Directions ::
Please transcribe exactly, and only, the lines of the data below between the line holding "(o *CurveProposalVoteDTO) GetVoterOk()" and the line holding "### GetCreated", inclusive.

Items listed in a dataset
▬▬▬
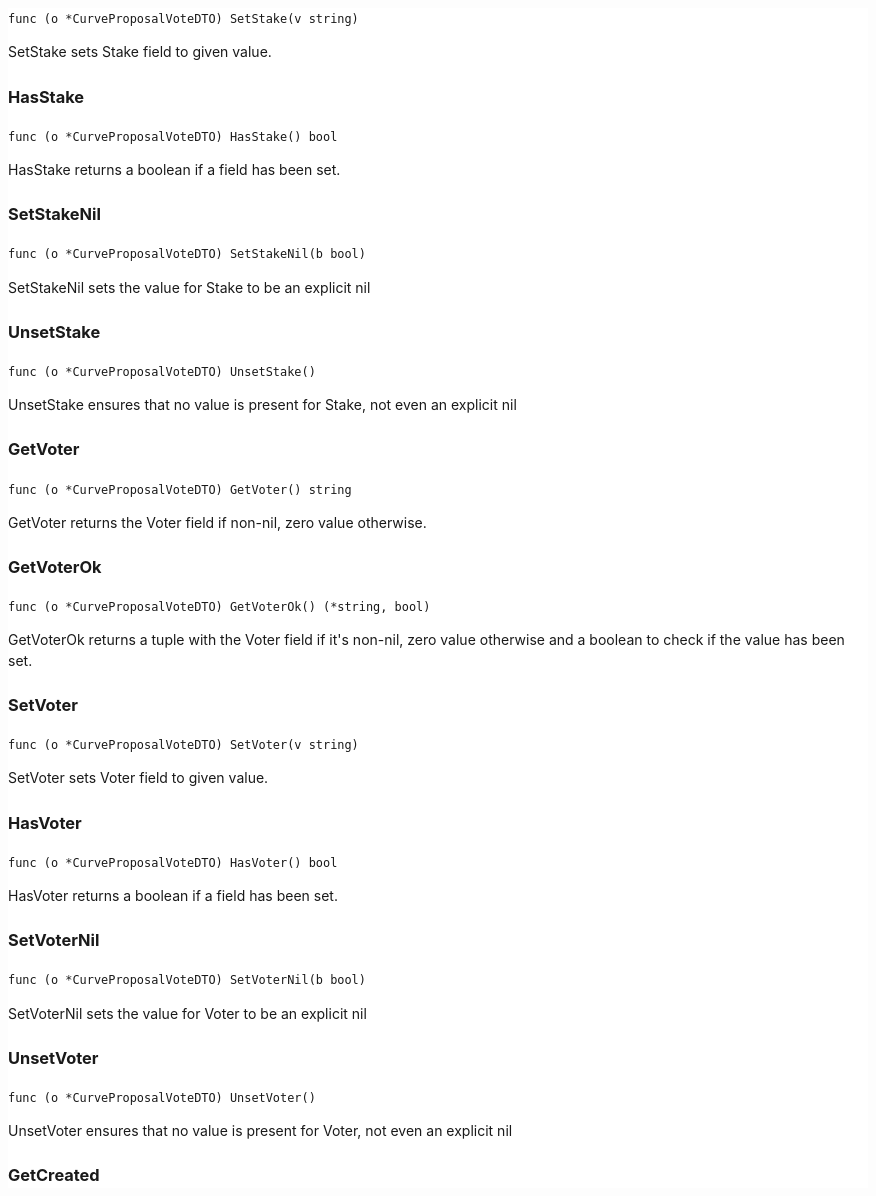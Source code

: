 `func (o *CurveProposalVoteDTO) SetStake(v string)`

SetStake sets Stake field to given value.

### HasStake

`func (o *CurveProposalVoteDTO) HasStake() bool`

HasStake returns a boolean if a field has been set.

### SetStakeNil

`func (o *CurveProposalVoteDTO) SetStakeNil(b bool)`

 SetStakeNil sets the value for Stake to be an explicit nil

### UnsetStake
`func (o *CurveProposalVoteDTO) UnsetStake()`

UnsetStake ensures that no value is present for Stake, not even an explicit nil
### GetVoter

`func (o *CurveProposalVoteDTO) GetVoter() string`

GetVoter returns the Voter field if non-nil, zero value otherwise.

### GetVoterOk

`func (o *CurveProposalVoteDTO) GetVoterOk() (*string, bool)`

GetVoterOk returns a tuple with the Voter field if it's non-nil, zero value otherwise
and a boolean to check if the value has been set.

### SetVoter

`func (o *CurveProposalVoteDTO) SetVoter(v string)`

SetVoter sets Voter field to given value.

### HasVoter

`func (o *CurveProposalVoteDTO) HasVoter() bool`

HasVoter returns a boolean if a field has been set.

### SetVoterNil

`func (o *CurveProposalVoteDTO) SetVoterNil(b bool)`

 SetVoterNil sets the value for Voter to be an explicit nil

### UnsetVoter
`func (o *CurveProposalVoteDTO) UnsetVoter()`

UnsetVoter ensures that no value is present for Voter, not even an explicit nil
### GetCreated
▬▬▬
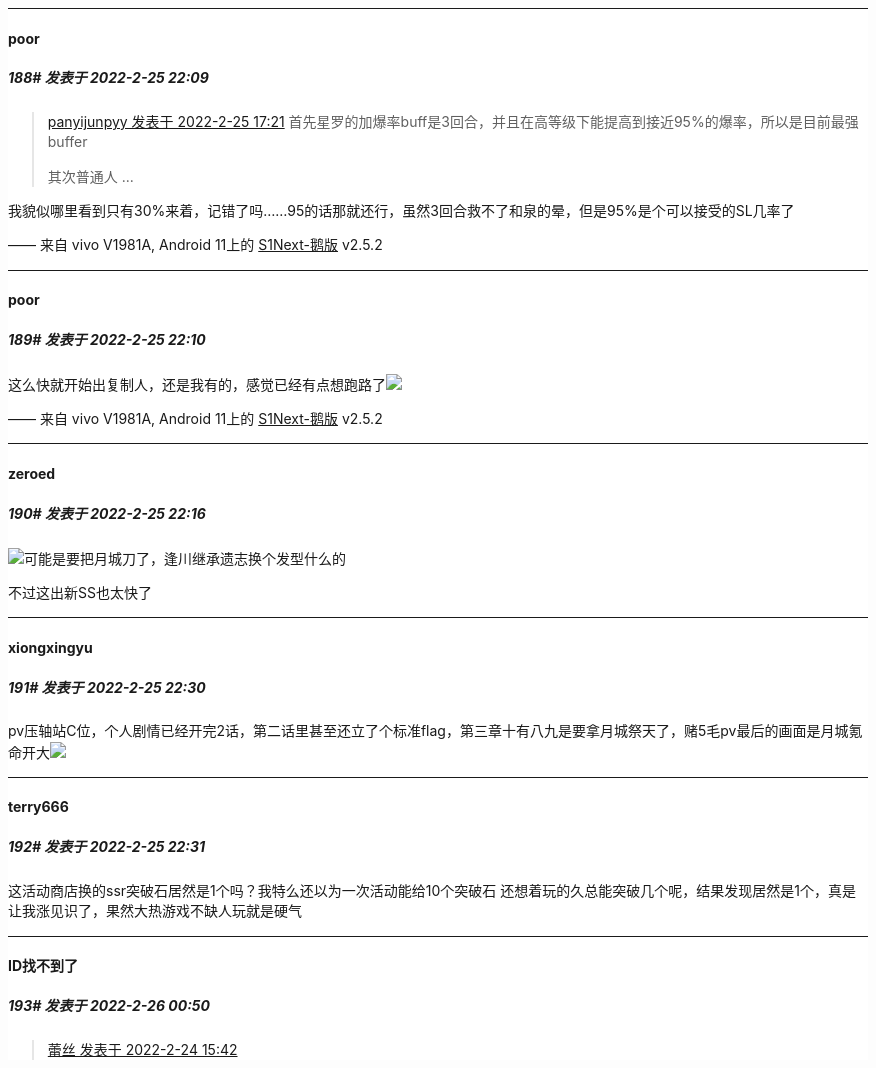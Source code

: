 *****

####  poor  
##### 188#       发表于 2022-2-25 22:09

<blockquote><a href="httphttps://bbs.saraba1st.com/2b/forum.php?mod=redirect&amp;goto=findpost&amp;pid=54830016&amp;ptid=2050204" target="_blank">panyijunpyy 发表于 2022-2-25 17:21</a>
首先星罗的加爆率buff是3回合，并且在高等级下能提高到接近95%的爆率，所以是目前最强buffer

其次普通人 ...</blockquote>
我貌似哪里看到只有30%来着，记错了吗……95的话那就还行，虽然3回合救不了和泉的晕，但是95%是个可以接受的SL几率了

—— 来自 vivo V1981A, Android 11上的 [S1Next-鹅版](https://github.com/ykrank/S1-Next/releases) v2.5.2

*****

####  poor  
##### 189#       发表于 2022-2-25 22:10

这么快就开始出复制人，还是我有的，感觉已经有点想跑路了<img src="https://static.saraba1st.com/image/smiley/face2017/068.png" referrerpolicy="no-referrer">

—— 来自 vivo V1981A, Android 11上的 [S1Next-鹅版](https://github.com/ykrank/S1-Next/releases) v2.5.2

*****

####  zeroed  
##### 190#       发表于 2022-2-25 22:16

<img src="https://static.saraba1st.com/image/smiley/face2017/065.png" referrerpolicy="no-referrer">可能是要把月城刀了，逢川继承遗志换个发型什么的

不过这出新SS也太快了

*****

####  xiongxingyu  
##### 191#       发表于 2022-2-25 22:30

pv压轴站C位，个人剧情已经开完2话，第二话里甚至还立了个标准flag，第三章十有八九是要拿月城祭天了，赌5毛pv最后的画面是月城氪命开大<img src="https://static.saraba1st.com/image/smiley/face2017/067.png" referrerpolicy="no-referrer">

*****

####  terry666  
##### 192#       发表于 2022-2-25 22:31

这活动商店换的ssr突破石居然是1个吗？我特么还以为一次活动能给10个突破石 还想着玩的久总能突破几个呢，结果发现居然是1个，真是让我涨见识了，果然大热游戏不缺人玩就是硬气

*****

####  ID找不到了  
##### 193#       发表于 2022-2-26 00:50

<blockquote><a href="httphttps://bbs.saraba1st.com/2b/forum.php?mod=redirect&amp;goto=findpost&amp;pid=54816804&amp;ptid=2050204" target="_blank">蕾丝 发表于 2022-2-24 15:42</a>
▬▬▬
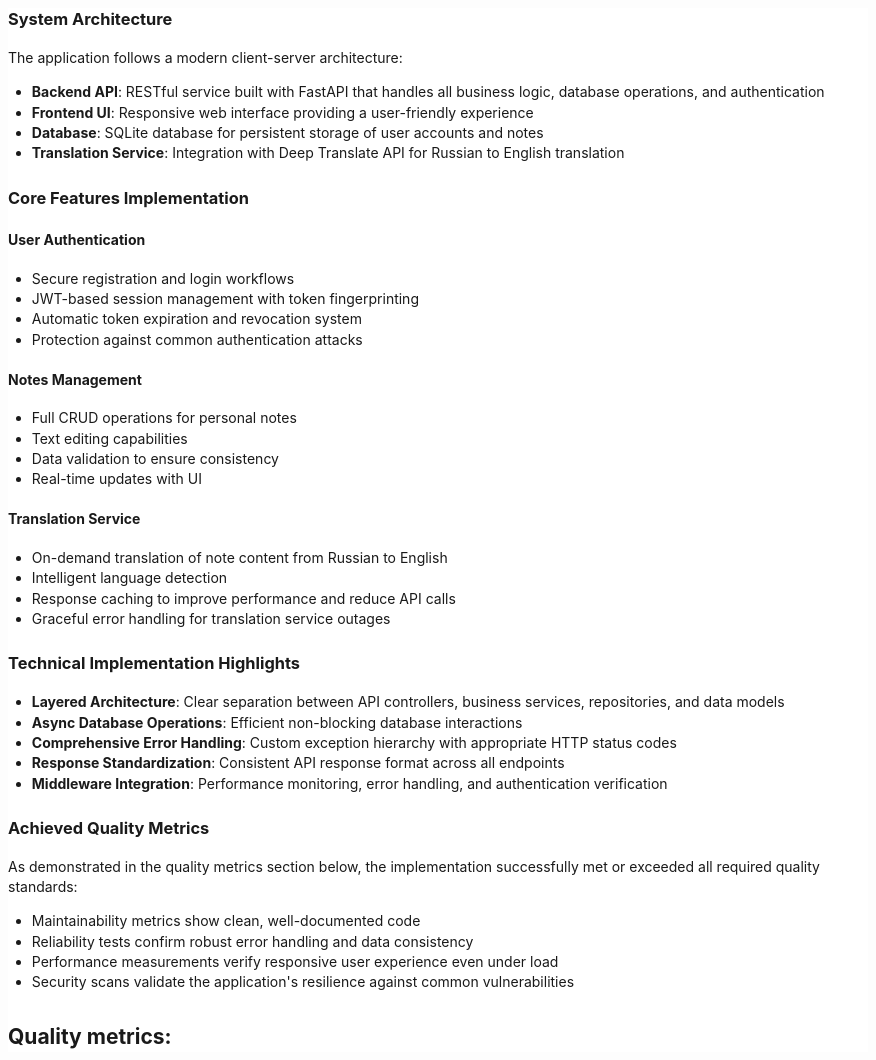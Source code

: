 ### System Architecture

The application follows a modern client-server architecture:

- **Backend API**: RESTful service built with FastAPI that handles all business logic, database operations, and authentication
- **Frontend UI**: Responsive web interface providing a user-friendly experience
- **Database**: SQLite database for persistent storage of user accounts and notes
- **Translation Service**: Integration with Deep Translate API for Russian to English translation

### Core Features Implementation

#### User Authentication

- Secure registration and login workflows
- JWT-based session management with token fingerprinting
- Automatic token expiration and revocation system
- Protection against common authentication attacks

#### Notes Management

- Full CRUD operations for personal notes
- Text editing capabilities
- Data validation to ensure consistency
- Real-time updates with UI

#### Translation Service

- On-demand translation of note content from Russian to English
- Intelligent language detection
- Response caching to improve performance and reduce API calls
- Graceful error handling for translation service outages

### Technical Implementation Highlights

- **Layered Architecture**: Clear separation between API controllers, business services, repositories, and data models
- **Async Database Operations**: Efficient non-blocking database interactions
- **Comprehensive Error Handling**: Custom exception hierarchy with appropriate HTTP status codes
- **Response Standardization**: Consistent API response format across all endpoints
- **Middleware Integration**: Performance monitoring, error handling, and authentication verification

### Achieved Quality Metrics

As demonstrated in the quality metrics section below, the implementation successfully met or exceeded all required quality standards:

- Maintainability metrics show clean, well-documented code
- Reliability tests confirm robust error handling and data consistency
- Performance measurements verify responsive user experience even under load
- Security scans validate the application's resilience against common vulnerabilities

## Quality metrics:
▬▬▬
Output of the exercise ::
`func (o *CurveProposalVoteDTO) GetVoterOk() (*string, bool)`

GetVoterOk returns a tuple with the Voter field if it's non-nil, zero value otherwise
and a boolean to check if the value has been set.

### SetVoter

`func (o *CurveProposalVoteDTO) SetVoter(v string)`

SetVoter sets Voter field to given value.

### HasVoter

`func (o *CurveProposalVoteDTO) HasVoter() bool`

HasVoter returns a boolean if a field has been set.

### SetVoterNil

`func (o *CurveProposalVoteDTO) SetVoterNil(b bool)`

 SetVoterNil sets the value for Voter to be an explicit nil

### UnsetVoter
`func (o *CurveProposalVoteDTO) UnsetVoter()`

UnsetVoter ensures that no value is present for Voter, not even an explicit nil
### GetCreated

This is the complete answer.